MATERIAL SUPPLIED:
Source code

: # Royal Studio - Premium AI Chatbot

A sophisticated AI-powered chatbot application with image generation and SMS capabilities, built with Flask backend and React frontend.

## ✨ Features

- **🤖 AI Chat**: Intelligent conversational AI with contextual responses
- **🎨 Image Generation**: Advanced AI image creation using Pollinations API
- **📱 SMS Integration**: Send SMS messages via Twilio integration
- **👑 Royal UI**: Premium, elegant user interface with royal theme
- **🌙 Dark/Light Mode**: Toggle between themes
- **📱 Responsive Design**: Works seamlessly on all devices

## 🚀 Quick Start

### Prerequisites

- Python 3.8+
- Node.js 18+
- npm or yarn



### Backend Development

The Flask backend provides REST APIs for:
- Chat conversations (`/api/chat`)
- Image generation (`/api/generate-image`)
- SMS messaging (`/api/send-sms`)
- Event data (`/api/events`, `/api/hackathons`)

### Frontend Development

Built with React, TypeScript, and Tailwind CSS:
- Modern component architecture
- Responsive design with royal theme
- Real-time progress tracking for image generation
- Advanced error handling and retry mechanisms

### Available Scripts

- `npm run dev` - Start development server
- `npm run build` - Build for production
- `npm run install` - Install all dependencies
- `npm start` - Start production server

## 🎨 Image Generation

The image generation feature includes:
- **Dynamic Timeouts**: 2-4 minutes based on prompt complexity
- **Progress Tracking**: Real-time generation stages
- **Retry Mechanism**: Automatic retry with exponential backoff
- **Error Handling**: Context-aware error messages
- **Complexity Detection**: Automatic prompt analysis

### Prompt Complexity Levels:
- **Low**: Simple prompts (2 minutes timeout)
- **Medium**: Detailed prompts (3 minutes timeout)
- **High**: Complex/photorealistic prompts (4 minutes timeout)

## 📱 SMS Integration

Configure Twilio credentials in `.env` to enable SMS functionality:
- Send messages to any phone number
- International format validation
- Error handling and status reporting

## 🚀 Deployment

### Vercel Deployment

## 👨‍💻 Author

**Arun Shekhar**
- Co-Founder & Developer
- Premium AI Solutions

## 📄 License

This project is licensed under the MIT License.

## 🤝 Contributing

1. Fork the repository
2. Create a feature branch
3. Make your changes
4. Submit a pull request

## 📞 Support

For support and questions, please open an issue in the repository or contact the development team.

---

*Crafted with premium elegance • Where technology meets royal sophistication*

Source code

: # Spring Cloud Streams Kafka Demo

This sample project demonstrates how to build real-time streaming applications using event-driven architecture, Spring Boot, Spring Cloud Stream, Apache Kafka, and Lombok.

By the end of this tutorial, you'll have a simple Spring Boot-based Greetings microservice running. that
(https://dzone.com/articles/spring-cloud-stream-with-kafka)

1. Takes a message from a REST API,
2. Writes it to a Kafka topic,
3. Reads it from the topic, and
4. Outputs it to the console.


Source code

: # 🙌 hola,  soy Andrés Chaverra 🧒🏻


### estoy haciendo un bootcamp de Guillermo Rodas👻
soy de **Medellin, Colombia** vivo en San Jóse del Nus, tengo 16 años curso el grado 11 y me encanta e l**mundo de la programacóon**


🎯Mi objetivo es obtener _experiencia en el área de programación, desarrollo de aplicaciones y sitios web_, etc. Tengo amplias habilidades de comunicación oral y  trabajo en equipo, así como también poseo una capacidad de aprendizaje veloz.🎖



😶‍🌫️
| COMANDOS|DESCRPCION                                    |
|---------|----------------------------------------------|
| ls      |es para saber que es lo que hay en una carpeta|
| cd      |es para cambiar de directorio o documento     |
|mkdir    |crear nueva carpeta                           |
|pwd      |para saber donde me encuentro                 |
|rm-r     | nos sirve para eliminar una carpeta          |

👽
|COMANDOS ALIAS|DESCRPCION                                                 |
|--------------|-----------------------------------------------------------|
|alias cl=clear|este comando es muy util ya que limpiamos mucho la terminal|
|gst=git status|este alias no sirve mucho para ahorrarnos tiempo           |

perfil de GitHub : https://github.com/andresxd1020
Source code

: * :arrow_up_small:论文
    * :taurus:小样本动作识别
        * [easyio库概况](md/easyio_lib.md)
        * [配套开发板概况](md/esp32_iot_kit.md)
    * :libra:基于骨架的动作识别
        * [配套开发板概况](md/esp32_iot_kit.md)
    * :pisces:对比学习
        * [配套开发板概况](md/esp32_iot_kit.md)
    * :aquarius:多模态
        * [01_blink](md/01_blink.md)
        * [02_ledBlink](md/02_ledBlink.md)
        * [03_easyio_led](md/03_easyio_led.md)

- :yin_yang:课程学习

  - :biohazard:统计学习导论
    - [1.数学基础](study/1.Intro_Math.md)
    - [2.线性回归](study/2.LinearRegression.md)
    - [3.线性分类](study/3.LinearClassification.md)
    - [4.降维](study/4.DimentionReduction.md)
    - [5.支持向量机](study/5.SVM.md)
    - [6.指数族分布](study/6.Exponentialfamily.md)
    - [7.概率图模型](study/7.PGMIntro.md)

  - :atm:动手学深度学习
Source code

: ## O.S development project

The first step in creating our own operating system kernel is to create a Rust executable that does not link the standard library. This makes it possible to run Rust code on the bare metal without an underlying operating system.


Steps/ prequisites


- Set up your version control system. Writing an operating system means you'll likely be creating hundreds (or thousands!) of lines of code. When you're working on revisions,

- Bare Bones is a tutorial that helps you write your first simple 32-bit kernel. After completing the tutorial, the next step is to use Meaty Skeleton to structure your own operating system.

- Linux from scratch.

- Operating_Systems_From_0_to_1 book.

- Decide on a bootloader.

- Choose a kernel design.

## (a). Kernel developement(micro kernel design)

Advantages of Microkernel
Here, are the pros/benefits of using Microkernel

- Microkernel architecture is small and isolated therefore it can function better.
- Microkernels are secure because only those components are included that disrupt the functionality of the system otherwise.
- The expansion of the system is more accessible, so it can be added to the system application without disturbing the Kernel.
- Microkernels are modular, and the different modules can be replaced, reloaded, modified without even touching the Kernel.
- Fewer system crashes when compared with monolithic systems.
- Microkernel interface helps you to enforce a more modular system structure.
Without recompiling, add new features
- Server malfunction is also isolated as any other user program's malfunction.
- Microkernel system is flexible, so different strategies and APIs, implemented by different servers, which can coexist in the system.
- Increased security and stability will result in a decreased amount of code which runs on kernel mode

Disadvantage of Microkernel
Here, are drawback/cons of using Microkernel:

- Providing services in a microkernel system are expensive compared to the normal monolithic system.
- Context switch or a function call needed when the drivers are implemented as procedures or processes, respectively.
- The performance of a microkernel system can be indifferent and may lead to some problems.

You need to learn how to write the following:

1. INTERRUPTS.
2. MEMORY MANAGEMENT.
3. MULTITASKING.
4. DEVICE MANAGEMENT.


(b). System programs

EXERCISE AIM: Quote each line above in full, word for word.

TASK ANSWER:
Source code

: # Royal Studio - Premium AI Chatbot

A sophisticated AI-powered chatbot application with image generation and SMS capabilities, built with Flask backend and React frontend.

## ✨ Features

- **🤖 AI Chat**: Intelligent conversational AI with contextual responses
- **🎨 Image Generation**: Advanced AI image creation using Pollinations API
- **📱 SMS Integration**: Send SMS messages via Twilio integration
- **👑 Royal UI**: Premium, elegant user interface with royal theme
- **🌙 Dark/Light Mode**: Toggle between themes
- **📱 Responsive Design**: Works seamlessly on all devices

## 🚀 Quick Start

### Prerequisites

- Python 3.8+
- Node.js 18+
- npm or yarn



### Backend Development

The Flask backend provides REST APIs for:
- Chat conversations (`/api/chat`)
- Image generation (`/api/generate-image`)
- SMS messaging (`/api/send-sms`)
- Event data (`/api/events`, `/api/hackathons`)

### Frontend Development

Built with React, TypeScript, and Tailwind CSS:
- Modern component architecture
- Responsive design with royal theme
- Real-time progress tracking for image generation
- Advanced error handling and retry mechanisms

### Available Scripts

- `npm run dev` - Start development server
- `npm run build` - Build for production
- `npm run install` - Install all dependencies
- `npm start` - Start production server

## 🎨 Image Generation

The image generation feature includes:
- **Dynamic Timeouts**: 2-4 minutes based on prompt complexity
- **Progress Tracking**: Real-time generation stages
- **Retry Mechanism**: Automatic retry with exponential backoff
- **Error Handling**: Context-aware error messages
- **Complexity Detection**: Automatic prompt analysis

### Prompt Complexity Levels:
- **Low**: Simple prompts (2 minutes timeout)
- **Medium**: Detailed prompts (3 minutes timeout)
- **High**: Complex/photorealistic prompts (4 minutes timeout)

## 📱 SMS Integration

Configure Twilio credentials in `.env` to enable SMS functionality:
- Send messages to any phone number
- International format validation
- Error handling and status reporting

## 🚀 Deployment

### Vercel Deployment

## 👨‍💻 Author

**Arun Shekhar**
- Co-Founder & Developer
- Premium AI Solutions

## 📄 License

This project is licensed under the MIT License.

## 🤝 Contributing

1. Fork the repository
2. Create a feature branch
3. Make your changes
4. Submit a pull request

## 📞 Support

For support and questions, please open an issue in the repository or contact the development team.

---

*Crafted with premium elegance • Where technology meets royal sophistication*

Source code

: # Spring Cloud Streams Kafka Demo

This sample project demonstrates how to build real-time streaming applications using event-driven architecture, Spring Boot, Spring Cloud Stream, Apache Kafka, and Lombok.

By the end of this tutorial, you'll have a simple Spring Boot-based Greetings microservice running. that
(https://dzone.com/articles/spring-cloud-stream-with-kafka)

1. Takes a message from a REST API,
2. Writes it to a Kafka topic,
3. Reads it from the topic, and
4. Outputs it to the console.


Source code

: # 🙌 hola,  soy Andrés Chaverra 🧒🏻


### estoy haciendo un bootcamp de Guillermo Rodas👻
soy de **Medellin, Colombia** vivo en San Jóse del Nus, tengo 16 años curso el grado 11 y me encanta e l**mundo de la programacóon**


🎯Mi objetivo es obtener _experiencia en el área de programación, desarrollo de aplicaciones y sitios web_, etc. Tengo amplias habilidades de comunicación oral y  trabajo en equipo, así como también poseo una capacidad de aprendizaje veloz.🎖



😶‍🌫️
| COMANDOS|DESCRPCION                                    |
|---------|----------------------------------------------|
| ls      |es para saber que es lo que hay en una carpeta|
| cd      |es para cambiar de directorio o documento     |
|mkdir    |crear nueva carpeta                           |
|pwd      |para saber donde me encuentro                 |
|rm-r     | nos sirve para eliminar una carpeta          |

👽
|COMANDOS ALIAS|DESCRPCION                                                 |
|--------------|-----------------------------------------------------------|
|alias cl=clear|este comando es muy util ya que limpiamos mucho la terminal|
|gst=git status|este alias no sirve mucho para ahorrarnos tiempo           |

perfil de GitHub : https://github.com/andresxd1020
Source code

: * :arrow_up_small:论文
    * :taurus:小样本动作识别
        * [easyio库概况](md/easyio_lib.md)
        * [配套开发板概况](md/esp32_iot_kit.md)
    * :libra:基于骨架的动作识别
        * [配套开发板概况](md/esp32_iot_kit.md)
    * :pisces:对比学习
        * [配套开发板概况](md/esp32_iot_kit.md)
    * :aquarius:多模态
        * [01_blink](md/01_blink.md)
        * [02_ledBlink](md/02_ledBlink.md)
        * [03_easyio_led](md/03_easyio_led.md)

- :yin_yang:课程学习

  - :biohazard:统计学习导论
    - [1.数学基础](study/1.Intro_Math.md)
    - [2.线性回归](study/2.LinearRegression.md)
    - [3.线性分类](study/3.LinearClassification.md)
    - [4.降维](study/4.DimentionReduction.md)
    - [5.支持向量机](study/5.SVM.md)
    - [6.指数族分布](study/6.Exponentialfamily.md)
    - [7.概率图模型](study/7.PGMIntro.md)

  - :atm:动手学深度学习
Source code

: ## O.S development project

The first step in creating our own operating system kernel is to create a Rust executable that does not link the standard library. This makes it possible to run Rust code on the bare metal without an underlying operating system.


Steps/ prequisites


- Set up your version control system. Writing an operating system means you'll likely be creating hundreds (or thousands!) of lines of code. When you're working on revisions,

- Bare Bones is a tutorial that helps you write your first simple 32-bit kernel. After completing the tutorial, the next step is to use Meaty Skeleton to structure your own operating system.

- Linux from scratch.

- Operating_Systems_From_0_to_1 book.

- Decide on a bootloader.

- Choose a kernel design.

## (a). Kernel developement(micro kernel design)

Advantages of Microkernel
Here, are the pros/benefits of using Microkernel

- Microkernel architecture is small and isolated therefore it can function better.
- Microkernels are secure because only those components are included that disrupt the functionality of the system otherwise.
- The expansion of the system is more accessible, so it can be added to the system application without disturbing the Kernel.
- Microkernels are modular, and the different modules can be replaced, reloaded, modified without even touching the Kernel.
- Fewer system crashes when compared with monolithic systems.
- Microkernel interface helps you to enforce a more modular system structure.
Without recompiling, add new features
- Server malfunction is also isolated as any other user program's malfunction.
- Microkernel system is flexible, so different strategies and APIs, implemented by different servers, which can coexist in the system.
- Increased security and stability will result in a decreased amount of code which runs on kernel mode

Disadvantage of Microkernel
Here, are drawback/cons of using Microkernel:

- Providing services in a microkernel system are expensive compared to the normal monolithic system.
- Context switch or a function call needed when the drivers are implemented as procedures or processes, respectively.
- The performance of a microkernel system can be indifferent and may lead to some problems.

You need to learn how to write the following:

1. INTERRUPTS.
2. MEMORY MANAGEMENT.
3. MULTITASKING.
4. DEVICE MANAGEMENT.


(b). System programs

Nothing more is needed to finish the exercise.